Hair Replacement

  
     
Hair loss is a major concern for men and women the world over. Unfortunately, many consumers answer ads for hair replacement products and procedures before getting the facts about hair loss. While some cases of hair loss are inherited, others are caused by disease and poor diet and may also result as the side effects of some medical treatments.

In some cases, people with hair loss conditions can re-grow hair through correct diagnosis and medical treatment while others may decide to seek alternative hair replacement options. Dermatologists specializing in treating diseases of the hair and skin may evaluate patients’ hair problems to determine what, if any, treatment may be right for that patient. Before spending hundreds of dollars on products and procedures, it is important to get a professional opinion on whether or not the problem will respond to medical treatment. 


Types of Baldness
There are numerous types of baldness (or "alopecia"); all types are divided into two categories: "scarring" and "non-scarring" baldness. "Scarring" baldness occurs after any infection, inflammation, or trauma severe enough to destroy hair follicles. Included in this category are chemically-caused baldness (e.g., baldness due to acid) and physically-caused baldness (e.g., baldness due to burns or x-rays). It is important to remember that since the hair follicles are destroyed in cases such as these, baldness considered to be permanent and incurable. 

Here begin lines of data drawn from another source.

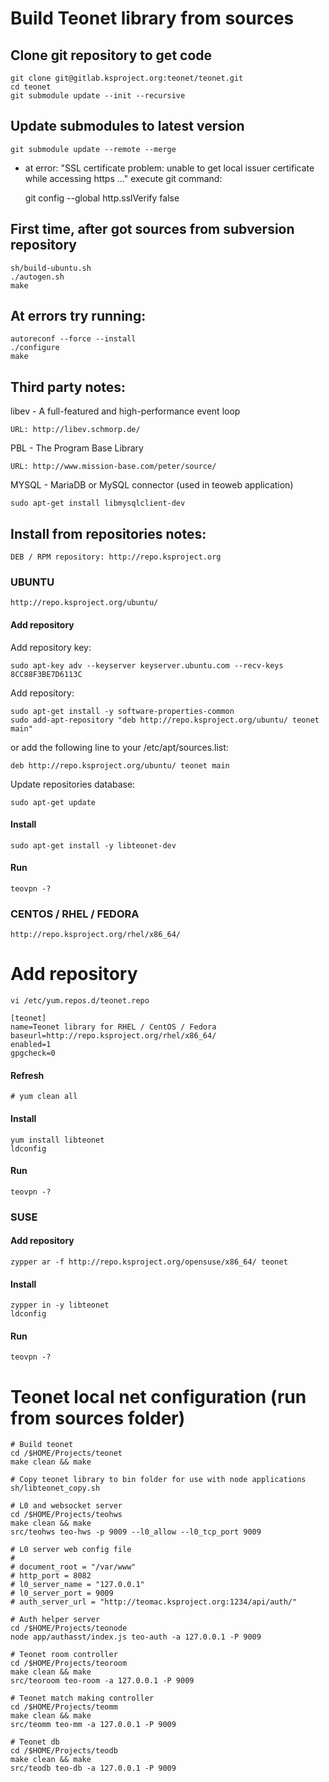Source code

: # Build Teonet library from sources

## Clone git repository  to get code

    git clone git@gitlab.ksproject.org:teonet/teonet.git
    cd teonet
    git submodule update --init --recursive

## Update submodules to latest version

    git submodule update --remote --merge

* at error: "SSL certificate problem: unable to get local issuer 
certificate while accessing https ..." execute git command:

    git config --global http.sslVerify false

## First time, after got sources from subversion repository

    sh/build-ubuntu.sh
    ./autogen.sh
    make
 

## At errors try running:

    autoreconf --force --install
    ./configure
    make


## Third party notes:

libev - A full-featured and high-performance event loop

    URL: http://libev.schmorp.de/


PBL - The Program Base Library

    URL: http://www.mission-base.com/peter/source/

MYSQL - MariaDB or MySQL connector (used in teoweb application)

    sudo apt-get install libmysqlclient-dev


## Install from repositories notes:

    DEB / RPM repository: http://repo.ksproject.org

### UBUNTU

    http://repo.ksproject.org/ubuntu/

#### Add repository

Add repository key:  

    sudo apt-key adv --keyserver keyserver.ubuntu.com --recv-keys 8CC88F3BE7D6113C
    
Add repository:    

    sudo apt-get install -y software-properties-common
    sudo add-apt-repository "deb http://repo.ksproject.org/ubuntu/ teonet main"
    
or add the following line to your /etc/apt/sources.list:  

    deb http://repo.ksproject.org/ubuntu/ teonet main
    
Update repositories database:    
    
    sudo apt-get update

#### Install

    sudo apt-get install -y libteonet-dev

#### Run

    teovpn -?


### CENTOS / RHEL / FEDORA

    http://repo.ksproject.org/rhel/x86_64/

# Add repository

    vi /etc/yum.repos.d/teonet.repo

    [teonet]
    name=Teonet library for RHEL / CentOS / Fedora
    baseurl=http://repo.ksproject.org/rhel/x86_64/
    enabled=1
    gpgcheck=0

#### Refresh

    # yum clean all

#### Install

    yum install libteonet
    ldconfig 

#### Run

    teovpn -?


### SUSE

#### Add repository

    zypper ar -f http://repo.ksproject.org/opensuse/x86_64/ teonet

#### Install
    
    zypper in -y libteonet
    ldconfig

#### Run

    teovpn -?
    

# Teonet local net configuration (run from sources folder)

    # Build teonet
    cd /$HOME/Projects/teonet
    make clean && make

    # Copy teonet library to bin folder for use with node applications
    sh/libteonet_copy.sh

    # L0 and websocket server
    cd /$HOME/Projects/teohws
    make clean && make
    src/teohws teo-hws -p 9009 --l0_allow --l0_tcp_port 9009

    # L0 server web config file
    #
    # document_root = "/var/www"
    # http_port = 8082
    # l0_server_name = "127.0.0.1"
    # l0_server_port = 9009
    # auth_server_url = "http://teomac.ksproject.org:1234/api/auth/"

    # Auth helper server
    cd /$HOME/Projects/teonode
    node app/authasst/index.js teo-auth -a 127.0.0.1 -P 9009

    # Teonet room controller
    cd /$HOME/Projects/teoroom
    make clean && make
    src/teoroom teo-room -a 127.0.0.1 -P 9009

    # Teonet match making controller
    cd /$HOME/Projects/teomm
    make clean && make
    src/teomm teo-mm -a 127.0.0.1 -P 9009

    # Teonet db
    cd /$HOME/Projects/teodb
    make clean && make
    src/teodb teo-db -a 127.0.0.1 -P 9009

The most common form of "non-scarring" baldness is "hereditary" or "male-pattern" baldness, which accounts for as much as 95% of all cases. Its genetic causes are not known, but there is usually a strong history of this type of baldness in the families of men who are affected by it early in life. This type of baldness is evidenced by a gradual loss of hair over a period of years. Usually, the hair loss occurs as a gradually receding hairline which becomes more severe until the front and top of the head are left bald, with hair relatively thick around the sides and back of the head. This hair loss is considered normal with age for men, although it may also occur in older women. The bald areas of the head may not be totally bald, but may contain some of the almost-visible "vellus" hairs. In this type of baldness, the follicles waste away; since the follicles cannot be regenerated, this type of baldness is permanent.


Treatments For Baldness
Currently, the only drugs approved by the Food and Drug Administration for hair loss are Minoxidil and most recently, Finasteride. Minoxidil can be found in the popular topical solution Rogaine. Although Rogaine cannot completely prevent hair loss, it does have some positive effects. According to the FDA, it is estimated that Rogaine stimulates hair growth in 10 to 14 percent of the people who try it. It generally works better on men who have been bald less than ten years and who still have fine hairs left in balding areas. 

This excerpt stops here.